Los juancaballos son a los centauros lo que las serranas a las amazonas: seres de naturaleza singular, no eran bien vistos por las gentes corrientes ni en la antigua Grecia ni en Iberia; repudiados y temidos, vivían relegados en lo más agreste de las serranías, donde llevaban vidas solitarias y rudas. Se decía de las serranas que eran brutas y toscas porque su tez, siempre sonrosada, no lo estaba por el uso de afeites y potingues, sino por el trabajo al aire libre: las serranas cortaban leña a hachazos y trasportaban enormes haces hasta su cueva como cualquier varón, y sus brazos morenos se mostraban a los ojos de todos cubiertos de vello dorado por el sol, cuando las delicadas damiselas acostumbraban a llevarlos decorosamente tapados hasta las muñecas, y muy bien rematados por puntillas y encajes.
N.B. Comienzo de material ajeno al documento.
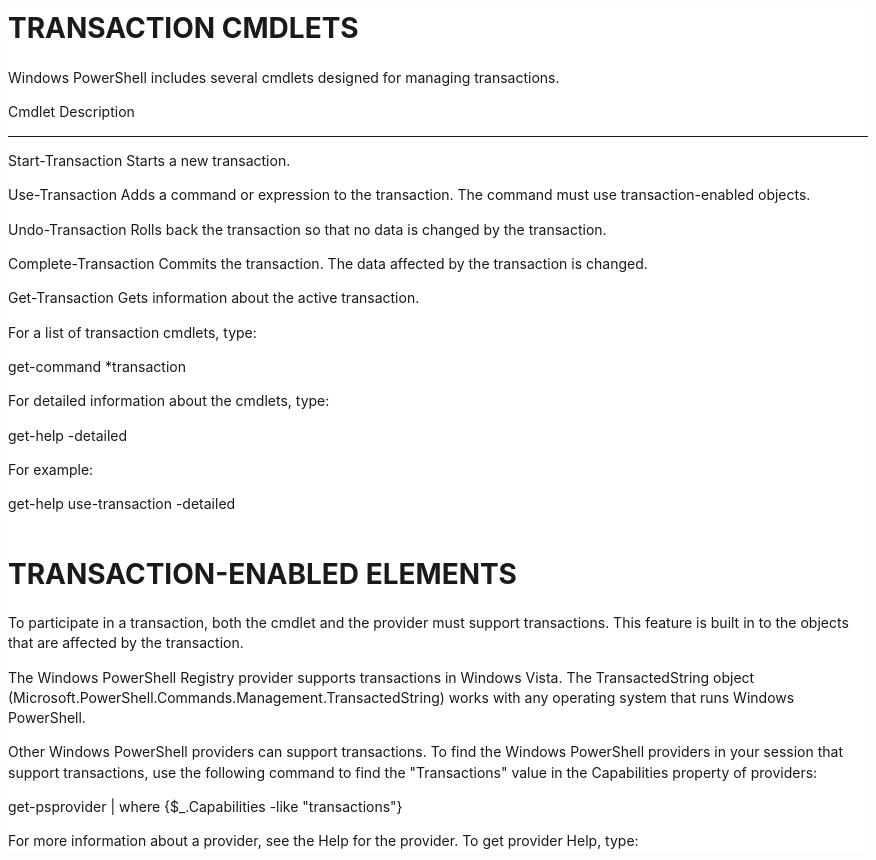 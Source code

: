 # TRANSACTION CMDLETS


Windows PowerShell includes several cmdlets designed for managing
transactions.

Cmdlet                 Description
--------------         ---------------------------------
Start-Transaction      Starts a new transaction.

Use-Transaction        Adds a command or expression to the
transaction. The command must use
transaction-enabled objects.

Undo-Transaction       Rolls back the transaction so that
no data is changed by the transaction.

Complete-Transaction   Commits the transaction. The data
affected by the transaction is changed.

Get-Transaction        Gets information about the active
transaction.

For a list of transaction cmdlets, type:

get-command *transaction

For detailed information about the cmdlets, type:

get-help <cmdlet-name> -detailed

For example:

get-help use-transaction -detailed

# TRANSACTION-ENABLED ELEMENTS


To participate in a transaction, both the cmdlet and the provider
must support transactions. This feature is built in to the objects
that are affected by the transaction.

The Windows PowerShell Registry provider supports transactions
in Windows Vista. The TransactedString object
(Microsoft.PowerShell.Commands.Management.TransactedString) works
with any operating system that runs Windows PowerShell.

Other Windows PowerShell providers can support transactions. To
find the Windows PowerShell providers in your session that support
transactions, use the following command to find the "Transactions"
value in the Capabilities property of providers:

get-psprovider | where {$_.Capabilities -like "transactions"}

For more information about a provider, see the Help for the provider.
To get provider Help, type:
Una de aquellas mujeres hombrunas vivía en la serranía de Jaén, alejada de todos. Los hombres, incluso los valientes, se asustaban cuando la veían aparecer por algún sendero con el morral repleto y la honda colgando de su cinto de cuero; la temían tanto que, precisamente por eso, para demostrar su valor y como prueba de virilidad, cuando llegaba la primavera el más osado de aquellos contornos se internaba en los montes a buscarla, y ya no bajaba hasta terminado el verano, cuando desde el pueblo le oían volver dando grandes voces: “¡Marimacho! ¡Hombruna! ¡Ahí te quedas, Mariserrana!”. Pero, donde nadie los veía, no dejaban los mozos regresados de llorar por la serrana, y los suspiros que se les escapaban les duraban como poco un largo invierno. Desde los cerros, ella los despedía con grandes carcajadas mostrando una limpia dentadura habituada a lo crudo, con el buen humor de quien sabe la verdad: que costaba un verano entero enseñar a esos mozos lo más rudimentario del amor, y al final, agotada la paciencia, lo más prudente era echarlos, no fuera a ser que el invierno dejase allí, cercado, al inepto mozalbete de turno.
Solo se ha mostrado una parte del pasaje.